§ **AIM OF THE EXERCISE**: Lines from the line with "- Integration points and extensibility" to the line with "- Categories must" in the entries below, and only those, must be output exactly, with both ends included.

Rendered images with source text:
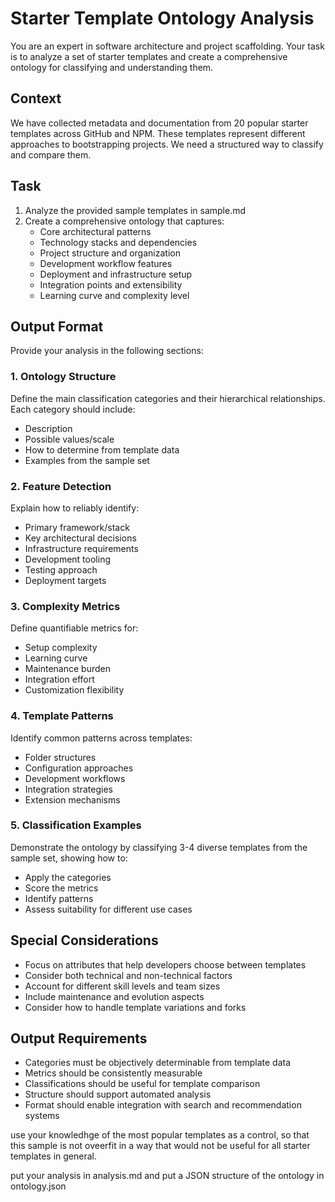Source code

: # Starter Template Ontology Analysis

You are an expert in software architecture and project scaffolding. Your task is to analyze a set of starter templates and create a comprehensive ontology for classifying and understanding them.

## Context
We have collected metadata and documentation from 20 popular starter templates across GitHub and NPM. These templates represent different approaches to bootstrapping projects. We need a structured way to classify and compare them.

## Task
1. Analyze the provided sample templates in sample.md
2. Create a comprehensive ontology that captures:
   - Core architectural patterns
   - Technology stacks and dependencies
   - Project structure and organization
   - Development workflow features
   - Deployment and infrastructure setup
   - Integration points and extensibility
   - Learning curve and complexity level

## Output Format
Provide your analysis in the following sections:

### 1. Ontology Structure
Define the main classification categories and their hierarchical relationships. Each category should include:
- Description
- Possible values/scale
- How to determine from template data
- Examples from the sample set

### 2. Feature Detection
Explain how to reliably identify:
- Primary framework/stack
- Key architectural decisions
- Infrastructure requirements
- Development tooling
- Testing approach
- Deployment targets

### 3. Complexity Metrics
Define quantifiable metrics for:
- Setup complexity
- Learning curve
- Maintenance burden
- Integration effort
- Customization flexibility

### 4. Template Patterns
Identify common patterns across templates:
- Folder structures
- Configuration approaches
- Development workflows
- Integration strategies
- Extension mechanisms

### 5. Classification Examples
Demonstrate the ontology by classifying 3-4 diverse templates from the sample set, showing how to:
- Apply the categories
- Score the metrics
- Identify patterns
- Assess suitability for different use cases

## Special Considerations
- Focus on attributes that help developers choose between templates
- Consider both technical and non-technical factors
- Account for different skill levels and team sizes
- Include maintenance and evolution aspects
- Consider how to handle template variations and forks

## Output Requirements
- Categories must be objectively determinable from template data
- Metrics should be consistently measurable
- Classifications should be useful for template comparison
- Structure should support automated analysis
- Format should enable integration with search and recommendation systems 

use your knowledhge of the most popular templates as a control, so that this sample is not oveerfit in a way that would not be useful for all starter templates in general.

put your analysis in analysis.md and put a JSON structure of the ontology in ontology.json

§ **REPLY TO THE EXERCISE**:
   - Integration points and extensibility
   - Learning curve and complexity level

## Output Format
Provide your analysis in the following sections:

### 1. Ontology Structure
Define the main classification categories and their hierarchical relationships. Each category should include:
- Description
- Possible values/scale
- How to determine from template data
- Examples from the sample set

### 2. Feature Detection
Explain how to reliably identify:
- Primary framework/stack
- Key architectural decisions
- Infrastructure requirements
- Development tooling
- Testing approach
- Deployment targets

### 3. Complexity Metrics
Define quantifiable metrics for:
- Setup complexity
- Learning curve
- Maintenance burden
- Integration effort
- Customization flexibility

### 4. Template Patterns
Identify common patterns across templates:
- Folder structures
- Configuration approaches
- Development workflows
- Integration strategies
- Extension mechanisms

### 5. Classification Examples
Demonstrate the ontology by classifying 3-4 diverse templates from the sample set, showing how to:
- Apply the categories
- Score the metrics
- Identify patterns
- Assess suitability for different use cases

## Special Considerations
- Focus on attributes that help developers choose between templates
- Consider both technical and non-technical factors
- Account for different skill levels and team sizes
- Include maintenance and evolution aspects
- Consider how to handle template variations and forks

## Output Requirements
- Categories must be objectively determinable from template data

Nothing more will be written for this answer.